I have a huge table in hbase, with potentially millions of rows.
[HBase Table Structure][1]
I am trying to access chunks of the table, using (STARTROW & ENDROW) and the sc.newAPIHadoopRDD
function.
I am trying to find a way to get the Column Qualifier names from the resulting RDD. As each row can have any number of columns and column qualifiers, I want to get the column families of each Row, by Rowkey.
In short, I want to create a Dataframe in Spark which looks somewhat like this :
ROWKEY COLUMN NAME VALUE
ROW1 ColumnFamily:ColumnQualifier1 Value="XX"
ROW1 ColumnFamily:ColumnQualifier2 Value="XX"
ROW1 ColumnFamily:ColumnQualifier3 Value="XX"
ROW1 ColumnFamily:ColumnQualifier4 Value="XX"
ROW1 ColumnFamily:ColumnQualifier5 Value="XX"
ROW1 ColumnFamily:ColumnQualifier6 Value="XX"
ROW2 ColumnFamily:ColumnQualifier1 Value="XX"
ROW2 ColumnFamily:ColumnQualifier2 Value="XX"
ROW2 ColumnFamily:ColumnQualifier3 Value="XX"
ROW2 ColumnFamily:ColumnQualifier4 Value="XX"
ROW3 ColumnFamily:ColumnQualifier1 Value="XX"
ROW4 ColumnFamily:ColumnQualifier2 Value="XX"
So, from the RDD returned by sc.newAPIHadoopRDD
, I want to know of a way to access the column names.
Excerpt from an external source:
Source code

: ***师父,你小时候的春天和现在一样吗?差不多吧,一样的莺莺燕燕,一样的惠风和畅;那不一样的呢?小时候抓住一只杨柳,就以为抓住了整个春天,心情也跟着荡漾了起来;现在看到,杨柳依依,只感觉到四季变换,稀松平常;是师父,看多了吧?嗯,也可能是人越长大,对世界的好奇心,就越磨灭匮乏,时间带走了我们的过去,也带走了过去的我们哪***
Once I have the column qualifier, I can get value for family : qualifier combination using the rdd.getValue(family,qualifier)
function.
val kvRDD = sc.newAPIHadoopRDD(hbaseConf,classOf[TableInputFormat],classOf[ImmutableBytesWritable], classOf[Result])
val resultRDD = kvRDD.map(tuple => tuple._2)
val keyValueRDD = resultRDD.map(result => {
var resultStrings: List[Object] = List()
var navigablemap=result.getNoVersionMap()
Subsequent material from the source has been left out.